◆ What you have to do ◆
The lines to reproduce from the material below are those from the one containing "136, 78-111. <BR/>" through the one containing "11(10), 1274-1280. <BR/>", both included; write them out exactly and add nothing.

◆ Provided information ◆
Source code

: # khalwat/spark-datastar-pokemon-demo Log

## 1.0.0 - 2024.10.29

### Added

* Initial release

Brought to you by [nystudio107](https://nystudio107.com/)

...

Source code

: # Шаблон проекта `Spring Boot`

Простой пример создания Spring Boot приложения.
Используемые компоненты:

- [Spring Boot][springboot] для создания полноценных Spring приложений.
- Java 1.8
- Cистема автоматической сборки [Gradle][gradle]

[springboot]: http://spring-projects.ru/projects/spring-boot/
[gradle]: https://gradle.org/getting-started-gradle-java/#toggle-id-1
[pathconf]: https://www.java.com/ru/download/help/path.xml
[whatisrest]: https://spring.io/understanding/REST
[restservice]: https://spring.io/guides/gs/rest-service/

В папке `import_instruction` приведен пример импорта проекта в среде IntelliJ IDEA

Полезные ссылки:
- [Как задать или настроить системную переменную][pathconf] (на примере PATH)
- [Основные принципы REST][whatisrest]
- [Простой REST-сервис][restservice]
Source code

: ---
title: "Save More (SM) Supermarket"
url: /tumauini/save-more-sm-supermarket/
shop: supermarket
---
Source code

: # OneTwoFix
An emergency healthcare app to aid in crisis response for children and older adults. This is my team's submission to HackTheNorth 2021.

* * *

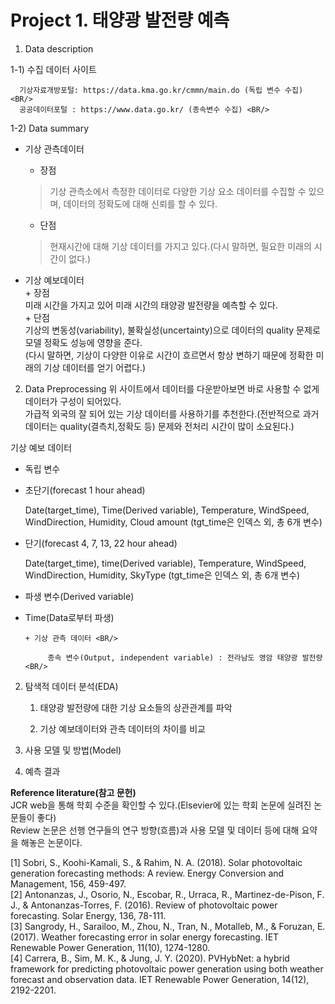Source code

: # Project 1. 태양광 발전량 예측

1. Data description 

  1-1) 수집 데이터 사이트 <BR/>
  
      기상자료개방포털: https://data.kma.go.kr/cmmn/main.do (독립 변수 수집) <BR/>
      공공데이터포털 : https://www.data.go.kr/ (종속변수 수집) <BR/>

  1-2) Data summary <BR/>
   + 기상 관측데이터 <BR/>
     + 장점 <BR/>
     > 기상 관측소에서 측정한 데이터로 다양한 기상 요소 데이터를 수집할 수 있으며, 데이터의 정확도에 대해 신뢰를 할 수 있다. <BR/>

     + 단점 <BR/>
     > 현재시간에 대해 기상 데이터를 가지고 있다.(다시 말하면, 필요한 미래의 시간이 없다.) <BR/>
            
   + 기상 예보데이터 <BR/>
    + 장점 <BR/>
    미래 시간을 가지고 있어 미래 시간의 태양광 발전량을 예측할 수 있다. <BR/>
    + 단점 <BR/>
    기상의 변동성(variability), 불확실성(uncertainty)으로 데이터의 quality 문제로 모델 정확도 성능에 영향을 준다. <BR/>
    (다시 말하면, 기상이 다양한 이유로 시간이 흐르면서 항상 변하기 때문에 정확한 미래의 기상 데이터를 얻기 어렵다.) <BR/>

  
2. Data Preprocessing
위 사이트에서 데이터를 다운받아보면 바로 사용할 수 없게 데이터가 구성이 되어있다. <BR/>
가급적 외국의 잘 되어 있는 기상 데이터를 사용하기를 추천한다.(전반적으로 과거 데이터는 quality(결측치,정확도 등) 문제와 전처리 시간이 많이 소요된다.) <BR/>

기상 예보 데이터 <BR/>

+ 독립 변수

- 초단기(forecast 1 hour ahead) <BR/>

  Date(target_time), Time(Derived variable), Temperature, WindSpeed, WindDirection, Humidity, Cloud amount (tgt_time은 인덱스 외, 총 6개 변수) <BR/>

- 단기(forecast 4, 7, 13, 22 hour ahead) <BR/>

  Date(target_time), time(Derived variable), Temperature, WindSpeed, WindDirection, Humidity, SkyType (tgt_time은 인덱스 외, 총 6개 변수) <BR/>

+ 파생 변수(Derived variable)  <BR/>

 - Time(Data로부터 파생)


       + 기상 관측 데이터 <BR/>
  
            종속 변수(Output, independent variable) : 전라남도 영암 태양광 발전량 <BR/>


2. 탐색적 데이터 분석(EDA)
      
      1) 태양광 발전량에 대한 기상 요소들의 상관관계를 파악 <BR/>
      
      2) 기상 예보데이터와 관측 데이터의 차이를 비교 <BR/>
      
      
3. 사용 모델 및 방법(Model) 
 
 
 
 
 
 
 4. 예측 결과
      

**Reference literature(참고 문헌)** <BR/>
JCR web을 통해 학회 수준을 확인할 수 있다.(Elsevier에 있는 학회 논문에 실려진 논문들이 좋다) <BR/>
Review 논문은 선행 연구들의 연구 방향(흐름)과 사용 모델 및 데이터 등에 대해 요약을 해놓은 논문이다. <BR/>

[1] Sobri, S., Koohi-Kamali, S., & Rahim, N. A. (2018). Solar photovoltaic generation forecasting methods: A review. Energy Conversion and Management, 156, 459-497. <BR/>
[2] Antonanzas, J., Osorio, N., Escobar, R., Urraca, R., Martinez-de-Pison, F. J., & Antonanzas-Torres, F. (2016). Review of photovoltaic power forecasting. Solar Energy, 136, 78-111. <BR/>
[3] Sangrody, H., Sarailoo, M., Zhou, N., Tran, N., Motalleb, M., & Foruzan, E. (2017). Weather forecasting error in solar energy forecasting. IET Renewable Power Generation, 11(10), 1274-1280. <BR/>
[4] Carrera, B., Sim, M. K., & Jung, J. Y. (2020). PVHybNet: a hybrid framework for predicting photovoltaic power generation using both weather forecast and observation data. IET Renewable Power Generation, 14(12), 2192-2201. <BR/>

◆ Result for this task ◆
[2] Antonanzas, J., Osorio, N., Escobar, R., Urraca, R., Martinez-de-Pison, F. J., & Antonanzas-Torres, F. (2016). Review of photovoltaic power forecasting. Solar Energy, 136, 78-111. <BR/>
[3] Sangrody, H., Sarailoo, M., Zhou, N., Tran, N., Motalleb, M., & Foruzan, E. (2017). Weather forecasting error in solar energy forecasting. IET Renewable Power Generation, 11(10), 1274-1280. <BR/>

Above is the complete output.